Fnetout(n) and Fnetout(n-9) are the calculated (raw) differences between increase in the atmosphere and human emissions for the current year and 9 years back in time, thus the net increase in absorption of CO2 mass, somewhere in other reservoirs, caused by the increase in concentration of CO2 in the atmosphere.
If the net removal of CO2 is directly proportional to the increase of CO2 in the atmosphere, then it doesn’t matter over what period one calculates Tau, even without any knowledge of the “old” equilibrium or the exact in- and outflows. One need only the observed increase of the pCO2 in the atmosphere and the calculated net uptake…
Jim Siverly, July 29, 2025 at 9:48 am
1. Agreed to use Te and Tau as separate things, to keep the discussion clear.
2. About the “no back-flow” point. That was used for a one compartment model: Many (Koutsoyiannis, Harde, Stallinga,… use the “lake/bath tube/container” model with one-directional inflows, container and one-directional outflows:
`Koutsoyiannis does that very detailed in his RRR approach, which indeed is superb for… lakes, which is his specialization:
https://www.itia.ntua.gr/en/getfile/2474/1/documents/water-16-02402-v2.pdf
Which is way over my head for his formula use, but when the result seems to prove that 2 + 2 = 3, something in his reasoning doesn’t fit reality…
I used a simple “river/lake/river” as example of such a process:
https://www.ferdinand-engelbeen.be/klimaat/klim_img/classic_view.png
Important points:
In that case Te = Tau = mass / output = RT (turnover/residence time)

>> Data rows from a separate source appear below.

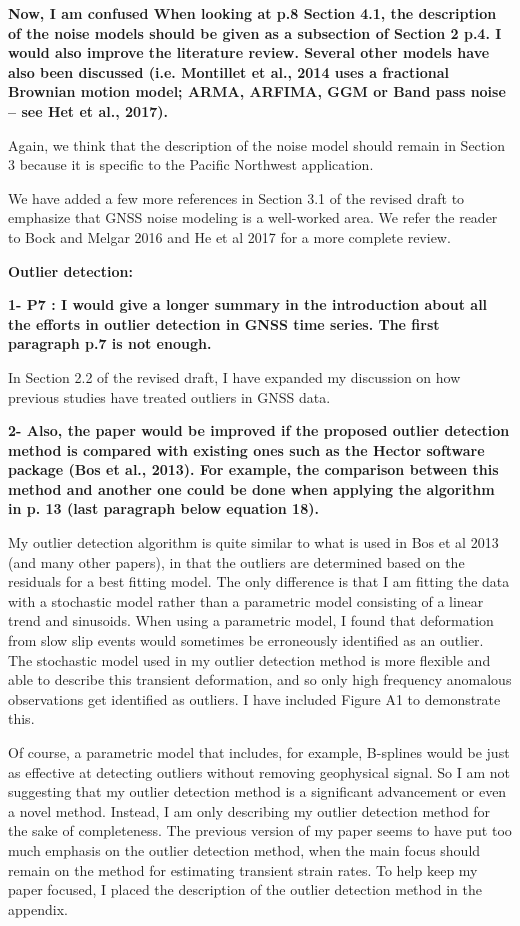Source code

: \documentclass[10pt,a4paper]{letter}
\begin{document}
\begin{letter}{}
\textbf{Now, I am confused When looking at p.8 Section 4.1, the
description of the noise models should be given as a subsection of
Section 2 p.4. I would also improve the literature review. Several
other models have also been discussed (i.e. Montillet et al., 2014
uses a fractional Brownian motion model; ARMA, ARFIMA, GGM or Band
pass noise – see Het et al., 2017).}

Again, we think that the description of the noise model should remain
in Section 3 because it is specific to the Pacific Northwest
application. 

We have added a few more references in Section 3.1 of the revised
draft to emphasize that GNSS noise modeling is a well-worked area. We
refer the reader to Bock and Melgar 2016 and He et al 2017 for a more
complete review.

\textbf{Outlier detection:}

\textbf{1- P7 : I would give a longer summary in the introduction about all
the efforts in outlier detection in GNSS time series. The first
paragraph p.7 is not enough.}

In Section 2.2 of the revised draft, I have expanded my discussion on
how previous studies have treated outliers in GNSS data.

\textbf{2- Also, the paper would be improved if the proposed outlier detection
method is compared with existing ones such as the Hector software
package (Bos et al., 2013). For example, the comparison between this
method and another one could be done when applying the algorithm in p.
13 (last paragraph below equation 18).}

My outlier detection algorithm is quite similar to what is used in Bos
et al 2013 (and many other papers), in that the outliers are
determined based on the residuals for a best fitting model. The only
difference is that I am fitting the data with a stochastic model
rather than a parametric model consisting of a linear trend and
sinusoids. When using a parametric model, I found that deformation
from slow slip events would sometimes be erroneously identified as an
outlier. The stochastic model used in my outlier detection method is
more flexible and able to describe this transient deformation, and so
only high frequency anomalous observations get identified as outliers.
I have included Figure A1 to demonstrate this.

Of course, a parametric model that includes, for example, B-splines
would be just as effective at detecting outliers without removing
geophysical signal. So I am not suggesting that my outlier detection
method is a significant advancement or even a novel method. Instead, I
am only describing my outlier detection method for the sake of
completeness. The previous version of my paper seems to have put too
much emphasis on the outlier detection method, when the main focus
should remain on the method for estimating transient strain rates. To
help keep my paper focused, I placed the description of the outlier
detection method in the appendix.


\end{letter}
\end{document}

In no way a “marker” in the inputs can exceed its input ratio in all following parts.
For a one compartment process, if you have back-flows, the situation is completely different:
I used the “fountain” model to make the difference as clear as possible:
https://www.ferdinand-engelbeen.be/klimaat/klim_img/real_view.png
Important points:
In that case, RT and Tau are completely decoupled and Te hardly exists as function of the pumping around, despite an enormous outflow of the basin into the cycling pump.
RT is a function of a process that is not or hardly influenced by the level/pressure in the basin
Tau is only influenced by the extra level in the basin and not at all by how much circulates, thus completely independent of the total “outflow” out of the basin.
Any “marker” in the input can asymptotically increase to 100% of the basin.
That was for the discussion in Athens, September last year…
In the case of multiple reservoirs, that makes it more complicated, but then the second problem: processes that move CO2, independent of its pressure in a reservoir, again plays a major role, compared to the small effect of CO2 pressure changes…
If we may assume that “earth” is a second reservoir where all outflows of the atmosphere go in and come back as similar inputs then we have:
Your 4 years Te is based on the calculated total sum of outputs out of the atmosphere into “earth”.
Your inputs are back-calculated to show the observed difference between the previous year and the new year CO2 concentration, based on the 4 years Te of the outflows.
Dr. Ed calculates the total inflow from the different Te’s of the different reservoirs, but also assumes that the outflow into “earth” is 4 years, based on the total outflows.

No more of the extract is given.